Java 8 stream's .min() and .max(): why does this compile?

216
votes

Note: this question originates from a dead link which was a previous SO question, but here goes...

See this code (note: I do know that this code won't "work" and that Integer::compare should be used -- I just extracted it from the linked question):

final ArrayList <Integer> list 
    = IntStream.rangeClosed(1, 20).boxed().collect(Collectors.toList());

System.out.println(list.stream().max(Integer::max).get());
System.out.println(list.stream().min(Integer::min).get());

According to the javadoc of .min() and .max(), the argument of both should be a Comparator. Yet here the method references are to static methods of the Integer class.

So, why does this compile at all?

5
javajava-8java-stream
Note that it doesn't work properly, it should be using Integer::compare instead of Integer::max and Integer::min.Christoffer Hammarström
@ChristofferHammarström I know that; note how I said before the code extract "I know, it is absurd"fge
I wasn't trying to correct you, i'm telling people in general. You made it sound as if you thought that the part that is absurd is that methods of Integer are not methods of Comparator.Christoffer Hammarström

5 Answers

243
votes

Let me explain what is happening here, because it isn't obvious!

First, Stream.max() accepts an instance of Comparator so that items in the stream can be compared against each other to find the minimum or maximum, in some optimal order that you don't need to worry too much about.

So the question is, of course, why is Integer::max accepted? After all it's not a comparator!

The answer is in the way that the new lambda functionality works in Java 8. It relies on a concept which is informally known as "single abstract method" interfaces, or "SAM" interfaces. The idea is that any interface with one abstract method can be automatically implemented by any lambda - or method reference - whose method signature is a match for the one method on the interface. So examining the Comparator interface (simple version):

public Comparator<T> {
    T compare(T o1, T o2);
}

If a method is looking for a Comparator<Integer>, then it's essentially looking for this signature:

int xxx(Integer o1, Integer o2);

I use "xxx" because the method name is not used for matching purposes.

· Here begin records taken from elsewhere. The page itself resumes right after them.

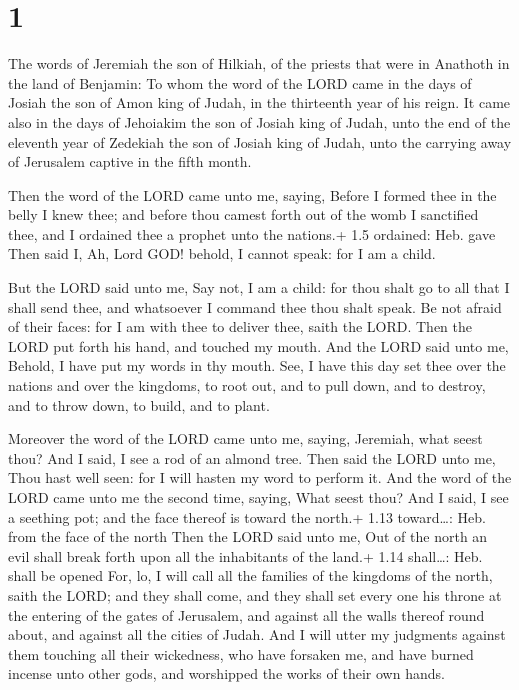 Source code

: \hypertarget{section}{%
\section{1}\label{section}}

 The words of Jeremiah the son of Hilkiah, of the priests
that were in Anathoth in the land of Benjamin:  To whom the
word of the LORD came in the days of Josiah the son of Amon king of
Judah, in the thirteenth year of his reign.  It came also in
the days of Jehoiakim the son of Josiah king of Judah, unto the end of
the eleventh year of Zedekiah the son of Josiah king of Judah, unto the
carrying away of Jerusalem captive in the fifth month.

 Then the word of the LORD came unto me, saying,
 Before I formed thee in the belly I knew thee; and before
thou camest forth out of the womb I sanctified thee, and I ordained thee
a prophet unto the nations.+ 1.5 ordained: Heb. gave  Then
said I, Ah, Lord GOD! behold, I cannot speak: for I am a child.

 But the LORD said unto me, Say not, I am a child: for
thou shalt go to all that I shall send thee, and whatsoever I command
thee thou shalt speak.  Be not afraid of their faces: for I
am with thee to deliver thee, saith the LORD.  Then the LORD
put forth his hand, and touched my mouth. And the LORD said unto me,
Behold, I have put my words in thy mouth.  See, I have this
day set thee over the nations and over the kingdoms, to root out, and to
pull down, and to destroy, and to throw down, to build, and to plant.

 Moreover the word of the LORD came unto me, saying,
Jeremiah, what seest thou? And I said, I see a rod of an almond tree.
 Then said the LORD unto me, Thou hast well seen: for I
will hasten my word to perform it.  And the word of the
LORD came unto me the second time, saying, What seest thou? And I said,
I see a seething pot; and the face thereof is toward the north.+ 1.13
toward\ldots: Heb. from the face of the north  Then the
LORD said unto me, Out of the north an evil shall break forth upon all
the inhabitants of the land.+ 1.14 shall\ldots: Heb. shall be opened
 For, lo, I will call all the families of the kingdoms of
the north, saith the LORD; and they shall come, and they shall set every
one his throne at the entering of the gates of Jerusalem, and against
all the walls thereof round about, and against all the cities of Judah.
 And I will utter my judgments against them touching all
their wickedness, who have forsaken me, and have burned incense unto
other gods, and worshipped the works of their own hands.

Therefore, both Integer.min(int a, int b) and Integer.max(int a, int b) are close enough that autoboxing will allow this to appear as a Comparator<Integer> in a method context.

117
votes

Comparator is a functional interface, and Integer::max complies with that interface (after autoboxing/unboxing is taken into consideration). It takes two int values and returns an int - just as you'd expect a Comparator<Integer> to (again, squinting to ignore the Integer/int difference).

However, I wouldn't expect it to do the right thing, given that Integer.max doesn't comply with the semantics of Comparator.compare. And indeed it doesn't really work in general. For example, make one small change:

for (int i = 1; i <= 20; i++)
    list.add(-i);

... and now the max value is -20 and the min value is -1.

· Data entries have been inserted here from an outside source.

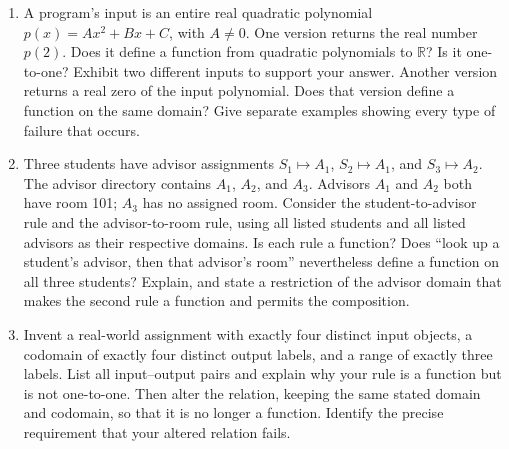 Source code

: \documentclass[11pt]{article}
\begin{document}
\begin{enumerate}[leftmargin=*,itemsep=0pt,resume]
  \item A program's input is an entire real quadratic polynomial
  $p(x)=Ax^2+Bx+C$, with $A\ne0$. One version returns the real number $p(2)$.
  Does it define a function from quadratic polynomials to $\mathbb R$?
  Is it one-to-one? Exhibit two different inputs to support your answer.
  Another version returns a real zero of the input polynomial. Does that
  version define a function on the same domain? Give separate examples
  showing every type of failure that occurs.

  \item Three students have advisor assignments
  $S_1\mapsto A_1$, $S_2\mapsto A_1$, and $S_3\mapsto A_2$.
  The advisor directory contains $A_1$, $A_2$, and $A_3$.
  Advisors $A_1$ and $A_2$ both have room 101; $A_3$ has no assigned room.
  Consider the student-to-advisor rule and the advisor-to-room rule, using
  all listed students and all listed advisors as their respective domains.
  Is each rule a function? Does ``look up a student's advisor, then that
  advisor's room'' nevertheless define a function on all three students?
  Explain, and state a restriction of the advisor domain that makes the
  second rule a function and permits the composition.

  \item Invent a real-world assignment with exactly four distinct input
  objects, a codomain of exactly four distinct output labels, and a range
  of exactly three labels. List all input--output pairs and explain why
  your rule is a function but is not one-to-one. Then alter the relation,
  keeping the same stated domain and codomain, so that it is no longer a
  function. Identify the precise requirement that your altered relation fails.
\end{enumerate}
\end{document}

Instead, both calls should use Integer::compare:

System.out.println(list.stream().max(Integer::compare).get());
System.out.println(list.stream().min(Integer::compare).get());
19
votes

This works because Integer::min resolves to an implementation of the Comparator<Integer> interface.

The method reference of Integer::min resolves to Integer.min(int a, int b), resolved to IntBinaryOperator, and presumably autoboxing occurs somewhere making it a BinaryOperator<Integer>.

And the min() resp max() methods of the Stream<Integer> ask the Comparator<Integer> interface to be implemented.
Now this resolves to the single method Integer compareTo(Integer o1, Integer o2). Which is of type BinaryOperator<Integer>.

And thus the magic has happened as both methods are a BinaryOperator<Integer>.

2
votes

Apart from the information given by David M. Lloyd one could add that the mechanism that allows this is called target typing.

The idea is that the type the compiler assigns to a lambda expressions or a method references does not depend only on the expression itself, but also on where it is used.

The target of an expression is the variable to which its result is assigned or the parameter to which its result is passed.

Lambda expressions and method references are assigned a type which matches the type of their target, if such a type can be found.

See the Type Inference section in the Java Tutorial for more information.

1
votes

I had an error with an array getting the max and the min so my solution was:

int max = Arrays.stream(arrayWithInts).max().getAsInt();
int min = Arrays.stream(arrayWithInts).min().getAsInt();